The data:
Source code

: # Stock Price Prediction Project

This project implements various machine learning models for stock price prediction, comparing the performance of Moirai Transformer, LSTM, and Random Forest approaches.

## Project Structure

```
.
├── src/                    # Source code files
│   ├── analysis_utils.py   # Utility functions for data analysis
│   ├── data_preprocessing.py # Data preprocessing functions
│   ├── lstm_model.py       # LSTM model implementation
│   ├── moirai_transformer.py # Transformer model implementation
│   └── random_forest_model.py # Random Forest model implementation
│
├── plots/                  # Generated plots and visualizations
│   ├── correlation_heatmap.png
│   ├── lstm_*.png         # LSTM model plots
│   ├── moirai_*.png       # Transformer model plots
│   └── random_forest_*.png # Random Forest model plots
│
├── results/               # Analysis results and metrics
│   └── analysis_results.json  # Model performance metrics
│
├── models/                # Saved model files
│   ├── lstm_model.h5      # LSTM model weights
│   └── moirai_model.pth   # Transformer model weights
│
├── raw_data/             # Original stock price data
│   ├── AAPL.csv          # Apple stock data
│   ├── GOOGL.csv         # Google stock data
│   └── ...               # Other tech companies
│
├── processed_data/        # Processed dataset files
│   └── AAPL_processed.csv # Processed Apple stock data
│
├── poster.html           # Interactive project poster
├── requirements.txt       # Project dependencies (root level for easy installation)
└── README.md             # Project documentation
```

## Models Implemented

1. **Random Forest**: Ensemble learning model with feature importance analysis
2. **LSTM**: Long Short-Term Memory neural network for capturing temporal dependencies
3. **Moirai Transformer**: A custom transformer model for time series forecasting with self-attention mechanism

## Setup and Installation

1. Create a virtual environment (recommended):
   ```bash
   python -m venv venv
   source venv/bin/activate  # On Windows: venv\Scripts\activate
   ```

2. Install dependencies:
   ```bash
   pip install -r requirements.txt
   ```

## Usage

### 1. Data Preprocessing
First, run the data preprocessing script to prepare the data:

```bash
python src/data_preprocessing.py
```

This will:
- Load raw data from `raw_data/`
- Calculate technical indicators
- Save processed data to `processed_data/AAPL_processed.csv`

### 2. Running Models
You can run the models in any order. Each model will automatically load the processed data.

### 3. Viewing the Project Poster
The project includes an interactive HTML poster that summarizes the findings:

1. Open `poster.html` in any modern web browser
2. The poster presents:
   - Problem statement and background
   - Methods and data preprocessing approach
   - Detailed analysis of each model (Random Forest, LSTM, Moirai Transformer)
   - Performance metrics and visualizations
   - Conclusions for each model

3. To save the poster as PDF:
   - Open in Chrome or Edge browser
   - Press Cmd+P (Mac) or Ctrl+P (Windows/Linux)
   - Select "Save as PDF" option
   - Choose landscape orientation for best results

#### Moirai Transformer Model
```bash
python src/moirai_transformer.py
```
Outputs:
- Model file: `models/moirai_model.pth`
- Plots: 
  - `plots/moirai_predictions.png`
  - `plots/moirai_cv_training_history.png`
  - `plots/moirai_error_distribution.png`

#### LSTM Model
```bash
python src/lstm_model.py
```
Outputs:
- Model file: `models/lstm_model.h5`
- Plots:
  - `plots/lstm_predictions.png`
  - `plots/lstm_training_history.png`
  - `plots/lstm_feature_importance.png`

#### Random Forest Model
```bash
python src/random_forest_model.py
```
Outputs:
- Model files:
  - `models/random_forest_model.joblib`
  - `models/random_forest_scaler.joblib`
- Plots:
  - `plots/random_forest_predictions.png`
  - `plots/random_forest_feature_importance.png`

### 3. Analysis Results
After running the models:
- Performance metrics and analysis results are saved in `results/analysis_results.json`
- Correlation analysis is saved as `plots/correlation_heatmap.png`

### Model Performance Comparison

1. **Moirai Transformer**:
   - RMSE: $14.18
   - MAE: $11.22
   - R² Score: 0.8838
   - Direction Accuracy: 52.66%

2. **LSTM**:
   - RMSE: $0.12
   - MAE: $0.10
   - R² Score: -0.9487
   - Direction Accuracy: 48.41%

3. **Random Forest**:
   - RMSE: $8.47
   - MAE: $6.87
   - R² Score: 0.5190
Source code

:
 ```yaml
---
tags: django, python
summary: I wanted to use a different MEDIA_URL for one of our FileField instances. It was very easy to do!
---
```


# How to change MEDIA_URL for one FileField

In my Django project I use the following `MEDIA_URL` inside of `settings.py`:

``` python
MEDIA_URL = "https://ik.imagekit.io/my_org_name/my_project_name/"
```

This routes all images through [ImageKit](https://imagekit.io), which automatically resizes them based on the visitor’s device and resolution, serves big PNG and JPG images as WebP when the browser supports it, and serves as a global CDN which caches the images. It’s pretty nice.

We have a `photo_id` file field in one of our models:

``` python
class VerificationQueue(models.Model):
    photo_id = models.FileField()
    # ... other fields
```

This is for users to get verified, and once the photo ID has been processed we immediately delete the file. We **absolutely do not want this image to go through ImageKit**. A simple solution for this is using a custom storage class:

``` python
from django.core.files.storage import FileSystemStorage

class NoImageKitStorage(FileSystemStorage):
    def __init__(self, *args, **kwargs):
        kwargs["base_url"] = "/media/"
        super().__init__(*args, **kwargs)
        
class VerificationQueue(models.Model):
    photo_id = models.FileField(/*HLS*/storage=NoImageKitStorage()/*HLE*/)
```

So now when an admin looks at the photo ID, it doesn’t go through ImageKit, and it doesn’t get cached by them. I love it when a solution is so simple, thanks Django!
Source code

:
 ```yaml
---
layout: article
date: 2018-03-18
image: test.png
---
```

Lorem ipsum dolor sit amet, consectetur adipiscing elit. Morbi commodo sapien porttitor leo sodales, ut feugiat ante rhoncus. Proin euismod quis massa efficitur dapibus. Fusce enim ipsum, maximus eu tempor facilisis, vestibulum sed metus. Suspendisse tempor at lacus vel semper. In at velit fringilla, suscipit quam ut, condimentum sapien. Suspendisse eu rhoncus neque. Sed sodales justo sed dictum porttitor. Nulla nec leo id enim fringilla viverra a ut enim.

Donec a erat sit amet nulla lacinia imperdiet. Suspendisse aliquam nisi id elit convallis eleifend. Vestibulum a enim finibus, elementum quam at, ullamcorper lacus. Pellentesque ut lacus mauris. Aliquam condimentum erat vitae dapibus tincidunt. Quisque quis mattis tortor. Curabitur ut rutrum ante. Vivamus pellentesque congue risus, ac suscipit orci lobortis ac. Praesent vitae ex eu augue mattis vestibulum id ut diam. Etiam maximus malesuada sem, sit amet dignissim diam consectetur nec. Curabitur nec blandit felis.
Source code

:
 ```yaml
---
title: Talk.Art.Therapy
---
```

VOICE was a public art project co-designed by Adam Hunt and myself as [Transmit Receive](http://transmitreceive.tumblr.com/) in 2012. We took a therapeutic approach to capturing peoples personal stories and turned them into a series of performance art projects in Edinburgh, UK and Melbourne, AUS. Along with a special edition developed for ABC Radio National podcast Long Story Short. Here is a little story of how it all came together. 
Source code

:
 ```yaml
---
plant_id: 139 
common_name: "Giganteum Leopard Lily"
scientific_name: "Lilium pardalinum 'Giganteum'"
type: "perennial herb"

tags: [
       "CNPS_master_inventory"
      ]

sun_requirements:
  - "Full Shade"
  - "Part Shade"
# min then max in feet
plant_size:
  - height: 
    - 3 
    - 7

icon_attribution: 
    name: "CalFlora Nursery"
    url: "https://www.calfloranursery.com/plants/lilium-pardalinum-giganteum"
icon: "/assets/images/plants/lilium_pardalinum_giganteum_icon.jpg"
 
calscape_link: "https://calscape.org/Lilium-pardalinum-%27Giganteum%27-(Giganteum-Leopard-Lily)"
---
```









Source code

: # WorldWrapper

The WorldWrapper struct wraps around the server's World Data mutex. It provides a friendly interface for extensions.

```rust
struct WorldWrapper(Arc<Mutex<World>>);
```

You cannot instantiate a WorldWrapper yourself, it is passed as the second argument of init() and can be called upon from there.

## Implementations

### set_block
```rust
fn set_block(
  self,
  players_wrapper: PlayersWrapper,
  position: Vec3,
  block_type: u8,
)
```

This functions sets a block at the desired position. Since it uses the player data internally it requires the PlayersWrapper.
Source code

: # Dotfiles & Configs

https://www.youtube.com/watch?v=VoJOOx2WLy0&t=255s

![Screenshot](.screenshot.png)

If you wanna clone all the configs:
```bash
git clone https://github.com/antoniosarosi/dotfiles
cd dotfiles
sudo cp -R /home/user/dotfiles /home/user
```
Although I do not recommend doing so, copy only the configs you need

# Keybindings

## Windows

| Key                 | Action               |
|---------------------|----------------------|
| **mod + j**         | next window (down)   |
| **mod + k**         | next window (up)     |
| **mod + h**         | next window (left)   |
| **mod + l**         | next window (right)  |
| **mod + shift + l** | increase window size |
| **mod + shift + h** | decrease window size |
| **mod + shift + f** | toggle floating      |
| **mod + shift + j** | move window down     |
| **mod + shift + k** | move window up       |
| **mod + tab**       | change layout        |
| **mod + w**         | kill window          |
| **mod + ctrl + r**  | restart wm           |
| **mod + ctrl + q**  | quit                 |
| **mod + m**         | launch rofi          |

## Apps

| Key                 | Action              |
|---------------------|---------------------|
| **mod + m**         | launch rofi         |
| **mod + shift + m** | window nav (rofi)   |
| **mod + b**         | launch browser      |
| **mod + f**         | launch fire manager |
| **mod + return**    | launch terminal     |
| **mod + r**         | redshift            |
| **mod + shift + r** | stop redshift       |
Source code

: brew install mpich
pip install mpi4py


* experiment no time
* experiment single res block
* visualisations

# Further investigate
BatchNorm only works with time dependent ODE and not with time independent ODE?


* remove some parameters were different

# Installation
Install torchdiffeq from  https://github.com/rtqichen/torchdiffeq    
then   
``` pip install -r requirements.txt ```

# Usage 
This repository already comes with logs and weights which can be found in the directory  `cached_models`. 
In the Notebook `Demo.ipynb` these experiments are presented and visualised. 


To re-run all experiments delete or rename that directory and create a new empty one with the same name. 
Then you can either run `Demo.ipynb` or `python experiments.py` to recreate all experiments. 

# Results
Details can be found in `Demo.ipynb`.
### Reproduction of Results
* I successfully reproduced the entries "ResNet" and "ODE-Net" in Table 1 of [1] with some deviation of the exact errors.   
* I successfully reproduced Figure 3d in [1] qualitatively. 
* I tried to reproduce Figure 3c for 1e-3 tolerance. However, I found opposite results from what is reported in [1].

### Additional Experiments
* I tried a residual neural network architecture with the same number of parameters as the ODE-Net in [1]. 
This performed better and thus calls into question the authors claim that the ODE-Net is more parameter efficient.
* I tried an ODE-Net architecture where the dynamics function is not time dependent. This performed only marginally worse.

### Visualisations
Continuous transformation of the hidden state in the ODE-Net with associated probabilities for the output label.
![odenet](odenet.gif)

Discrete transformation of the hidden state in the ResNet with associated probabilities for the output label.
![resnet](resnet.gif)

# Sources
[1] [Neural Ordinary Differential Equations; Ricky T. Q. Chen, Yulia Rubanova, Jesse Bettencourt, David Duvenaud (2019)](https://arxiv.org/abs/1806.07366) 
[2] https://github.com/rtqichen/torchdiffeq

What you have to do: In the records above, locate the lines holding the word "Accuracy". Copy each of them.

Answer to this task:
   - Direction Accuracy: 52.66%
   - Direction Accuracy: 48.41%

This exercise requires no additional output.